▶ [Instructions for the task] Wherever the string "streaming" appears in the records, return the line that holds it.

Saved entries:
________________________________________

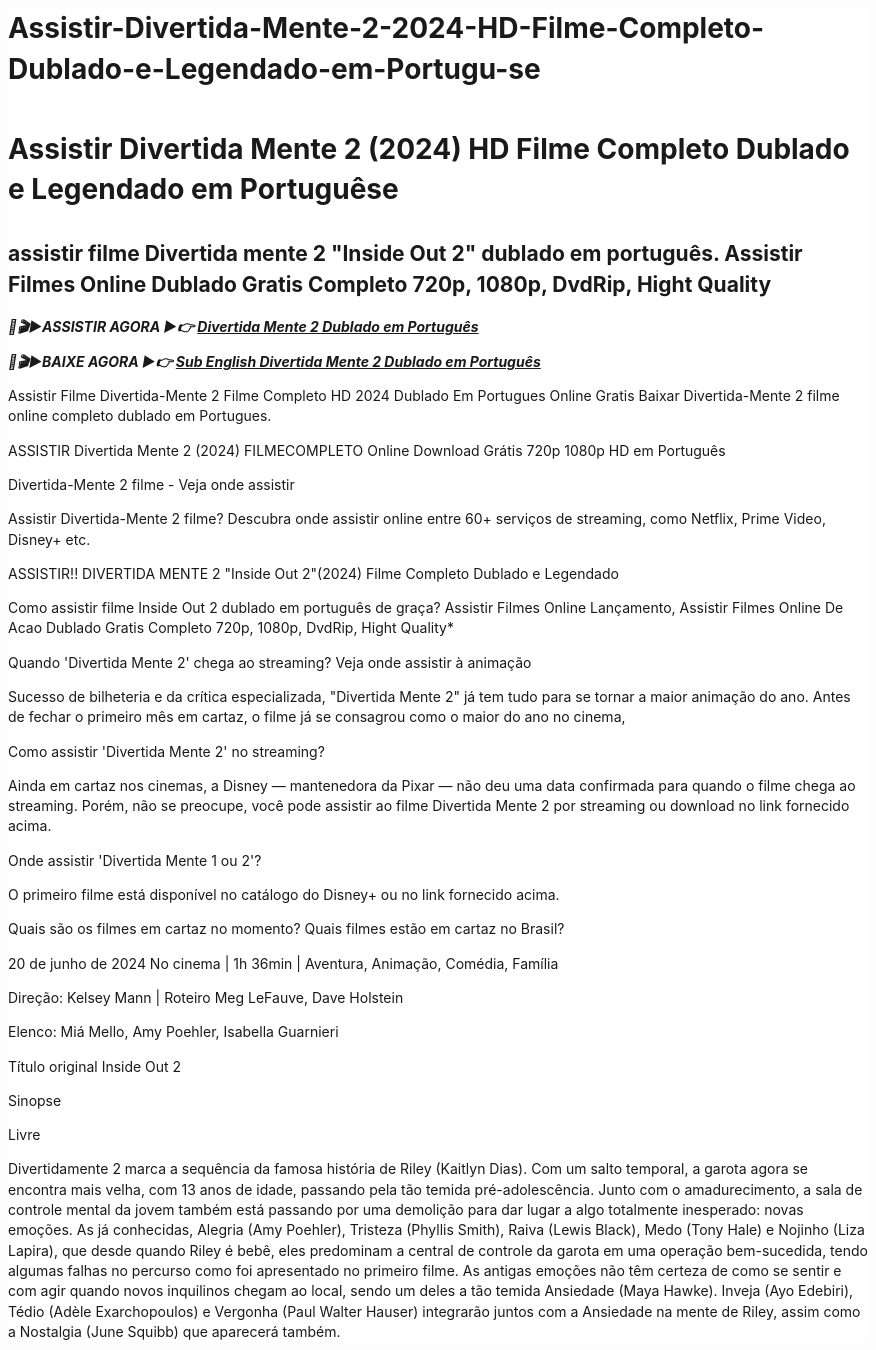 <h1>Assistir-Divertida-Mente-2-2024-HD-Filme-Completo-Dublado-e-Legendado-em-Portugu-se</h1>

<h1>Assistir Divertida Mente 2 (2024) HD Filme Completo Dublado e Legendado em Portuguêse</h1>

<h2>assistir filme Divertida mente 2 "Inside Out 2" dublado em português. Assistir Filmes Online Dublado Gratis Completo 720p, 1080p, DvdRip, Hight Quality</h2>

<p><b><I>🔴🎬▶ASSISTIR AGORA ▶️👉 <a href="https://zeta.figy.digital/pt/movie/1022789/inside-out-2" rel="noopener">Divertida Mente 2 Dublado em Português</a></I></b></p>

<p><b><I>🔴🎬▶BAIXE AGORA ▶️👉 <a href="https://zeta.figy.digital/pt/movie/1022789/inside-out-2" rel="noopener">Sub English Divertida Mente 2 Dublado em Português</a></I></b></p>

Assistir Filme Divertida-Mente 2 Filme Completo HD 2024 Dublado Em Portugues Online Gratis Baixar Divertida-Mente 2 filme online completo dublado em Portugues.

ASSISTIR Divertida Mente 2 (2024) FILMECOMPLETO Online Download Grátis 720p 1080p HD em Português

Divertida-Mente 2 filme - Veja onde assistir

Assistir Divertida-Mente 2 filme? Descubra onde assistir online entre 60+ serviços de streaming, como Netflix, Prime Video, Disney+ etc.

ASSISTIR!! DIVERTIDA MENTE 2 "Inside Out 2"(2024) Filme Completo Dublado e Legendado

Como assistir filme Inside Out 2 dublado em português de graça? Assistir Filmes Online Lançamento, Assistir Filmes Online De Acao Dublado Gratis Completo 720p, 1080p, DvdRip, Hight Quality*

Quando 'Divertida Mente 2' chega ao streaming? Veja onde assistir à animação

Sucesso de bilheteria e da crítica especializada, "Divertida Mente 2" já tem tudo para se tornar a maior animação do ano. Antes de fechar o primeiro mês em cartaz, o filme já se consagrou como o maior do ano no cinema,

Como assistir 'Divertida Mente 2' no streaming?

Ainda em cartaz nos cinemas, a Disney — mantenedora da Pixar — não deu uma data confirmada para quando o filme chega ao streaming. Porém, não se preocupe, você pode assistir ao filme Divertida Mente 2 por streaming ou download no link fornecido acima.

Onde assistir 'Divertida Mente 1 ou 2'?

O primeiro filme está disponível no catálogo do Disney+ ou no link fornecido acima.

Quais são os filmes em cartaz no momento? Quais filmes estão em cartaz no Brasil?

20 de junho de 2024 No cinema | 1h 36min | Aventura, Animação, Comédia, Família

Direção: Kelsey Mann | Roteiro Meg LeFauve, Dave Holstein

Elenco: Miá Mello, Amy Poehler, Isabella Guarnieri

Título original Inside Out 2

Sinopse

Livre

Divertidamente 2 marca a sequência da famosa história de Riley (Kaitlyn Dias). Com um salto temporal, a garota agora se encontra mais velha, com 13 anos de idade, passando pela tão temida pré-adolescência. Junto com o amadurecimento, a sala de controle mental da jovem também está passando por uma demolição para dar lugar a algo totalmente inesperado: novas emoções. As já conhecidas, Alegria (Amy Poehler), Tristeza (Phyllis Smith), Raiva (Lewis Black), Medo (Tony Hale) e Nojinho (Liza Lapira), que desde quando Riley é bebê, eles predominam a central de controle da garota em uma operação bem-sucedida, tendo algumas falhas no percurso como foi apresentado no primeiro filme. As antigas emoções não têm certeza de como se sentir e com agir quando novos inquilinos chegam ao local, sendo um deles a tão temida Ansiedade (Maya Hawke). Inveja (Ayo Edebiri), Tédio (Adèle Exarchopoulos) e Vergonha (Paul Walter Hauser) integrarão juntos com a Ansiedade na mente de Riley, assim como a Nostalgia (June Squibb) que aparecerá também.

________________________________________

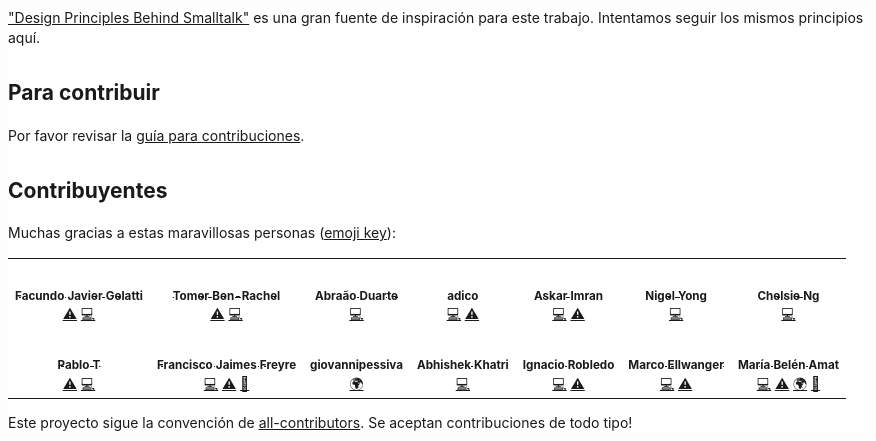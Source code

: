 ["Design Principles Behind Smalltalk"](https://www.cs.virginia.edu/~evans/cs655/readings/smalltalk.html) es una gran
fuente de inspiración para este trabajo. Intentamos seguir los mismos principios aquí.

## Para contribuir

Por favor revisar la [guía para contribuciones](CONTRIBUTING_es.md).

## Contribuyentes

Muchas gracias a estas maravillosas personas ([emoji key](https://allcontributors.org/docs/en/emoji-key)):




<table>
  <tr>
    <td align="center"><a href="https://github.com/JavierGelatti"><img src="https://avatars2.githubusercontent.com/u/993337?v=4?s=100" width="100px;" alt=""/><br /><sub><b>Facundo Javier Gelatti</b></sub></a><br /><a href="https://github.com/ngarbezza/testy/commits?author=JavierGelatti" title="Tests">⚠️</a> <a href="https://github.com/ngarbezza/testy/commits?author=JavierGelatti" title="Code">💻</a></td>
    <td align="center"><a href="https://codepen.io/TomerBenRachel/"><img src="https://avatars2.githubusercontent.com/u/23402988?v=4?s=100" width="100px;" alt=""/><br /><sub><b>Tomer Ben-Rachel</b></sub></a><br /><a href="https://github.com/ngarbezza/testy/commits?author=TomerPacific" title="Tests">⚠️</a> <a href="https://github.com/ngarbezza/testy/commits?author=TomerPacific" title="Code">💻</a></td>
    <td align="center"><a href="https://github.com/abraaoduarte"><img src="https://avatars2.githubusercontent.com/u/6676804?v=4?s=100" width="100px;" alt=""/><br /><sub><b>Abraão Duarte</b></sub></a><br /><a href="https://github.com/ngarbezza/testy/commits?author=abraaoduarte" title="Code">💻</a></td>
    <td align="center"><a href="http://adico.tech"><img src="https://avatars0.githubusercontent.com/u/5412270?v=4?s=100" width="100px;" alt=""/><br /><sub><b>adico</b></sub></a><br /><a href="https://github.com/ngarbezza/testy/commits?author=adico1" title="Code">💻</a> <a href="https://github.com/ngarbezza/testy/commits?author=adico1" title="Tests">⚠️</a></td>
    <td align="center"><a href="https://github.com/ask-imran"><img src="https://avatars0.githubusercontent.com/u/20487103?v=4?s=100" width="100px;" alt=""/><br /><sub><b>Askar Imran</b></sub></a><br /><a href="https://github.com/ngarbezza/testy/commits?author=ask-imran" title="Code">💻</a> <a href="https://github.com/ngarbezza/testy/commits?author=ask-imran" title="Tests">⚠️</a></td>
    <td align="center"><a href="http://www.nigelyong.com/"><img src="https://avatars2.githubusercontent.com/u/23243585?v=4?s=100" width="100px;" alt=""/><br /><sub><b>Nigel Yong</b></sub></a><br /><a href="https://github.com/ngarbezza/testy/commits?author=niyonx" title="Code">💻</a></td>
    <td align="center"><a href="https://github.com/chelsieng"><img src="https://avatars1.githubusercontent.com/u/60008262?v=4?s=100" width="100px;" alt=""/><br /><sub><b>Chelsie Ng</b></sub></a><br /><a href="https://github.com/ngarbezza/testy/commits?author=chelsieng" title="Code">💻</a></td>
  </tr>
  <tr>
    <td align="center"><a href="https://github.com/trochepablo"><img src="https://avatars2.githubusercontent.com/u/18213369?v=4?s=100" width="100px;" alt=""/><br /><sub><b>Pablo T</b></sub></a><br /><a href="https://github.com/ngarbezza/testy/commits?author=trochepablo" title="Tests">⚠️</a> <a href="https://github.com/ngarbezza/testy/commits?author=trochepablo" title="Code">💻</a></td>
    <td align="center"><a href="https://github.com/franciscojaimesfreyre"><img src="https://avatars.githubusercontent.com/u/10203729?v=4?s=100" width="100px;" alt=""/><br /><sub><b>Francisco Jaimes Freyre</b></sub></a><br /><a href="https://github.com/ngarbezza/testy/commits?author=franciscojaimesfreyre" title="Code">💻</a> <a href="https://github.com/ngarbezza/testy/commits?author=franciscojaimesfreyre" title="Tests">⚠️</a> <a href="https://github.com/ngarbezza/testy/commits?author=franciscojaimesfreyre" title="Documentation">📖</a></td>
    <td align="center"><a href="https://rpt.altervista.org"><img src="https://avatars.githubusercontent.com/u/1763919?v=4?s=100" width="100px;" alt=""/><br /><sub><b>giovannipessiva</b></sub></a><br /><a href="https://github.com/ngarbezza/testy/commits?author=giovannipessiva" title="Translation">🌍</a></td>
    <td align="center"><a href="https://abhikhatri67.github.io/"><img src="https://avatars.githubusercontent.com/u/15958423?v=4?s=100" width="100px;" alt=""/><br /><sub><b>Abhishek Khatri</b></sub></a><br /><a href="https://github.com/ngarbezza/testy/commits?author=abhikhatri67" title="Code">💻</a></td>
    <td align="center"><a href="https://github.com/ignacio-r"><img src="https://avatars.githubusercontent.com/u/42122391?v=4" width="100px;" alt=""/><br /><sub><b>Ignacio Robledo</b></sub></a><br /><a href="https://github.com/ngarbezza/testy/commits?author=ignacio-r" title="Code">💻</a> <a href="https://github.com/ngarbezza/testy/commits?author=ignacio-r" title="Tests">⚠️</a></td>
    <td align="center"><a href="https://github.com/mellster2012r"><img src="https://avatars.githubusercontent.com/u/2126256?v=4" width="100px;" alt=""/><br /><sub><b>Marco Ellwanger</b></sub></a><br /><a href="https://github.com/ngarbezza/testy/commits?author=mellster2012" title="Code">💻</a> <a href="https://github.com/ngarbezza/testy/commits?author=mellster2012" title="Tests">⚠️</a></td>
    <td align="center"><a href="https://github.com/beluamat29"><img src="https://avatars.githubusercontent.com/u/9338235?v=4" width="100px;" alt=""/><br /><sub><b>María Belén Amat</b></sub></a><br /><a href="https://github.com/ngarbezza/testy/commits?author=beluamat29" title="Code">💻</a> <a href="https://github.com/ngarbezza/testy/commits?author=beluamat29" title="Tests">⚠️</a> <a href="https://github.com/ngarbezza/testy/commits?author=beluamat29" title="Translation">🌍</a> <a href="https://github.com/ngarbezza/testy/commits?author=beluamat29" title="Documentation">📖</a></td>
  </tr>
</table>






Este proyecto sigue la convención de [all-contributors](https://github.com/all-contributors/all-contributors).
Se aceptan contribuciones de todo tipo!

________________________________________

▶ [Solution to the problem]
Assistir Divertida-Mente 2 filme? Descubra onde assistir online entre 60+ serviços de streaming, como Netflix, Prime Video, Disney+ etc.
Quando 'Divertida Mente 2' chega ao streaming? Veja onde assistir à animação
Como assistir 'Divertida Mente 2' no streaming?
Ainda em cartaz nos cinemas, a Disney — mantenedora da Pixar — não deu uma data confirmada para quando o filme chega ao streaming. Porém, não se preocupe, você pode assistir ao filme Divertida Mente 2 por streaming ou download no link fornecido acima.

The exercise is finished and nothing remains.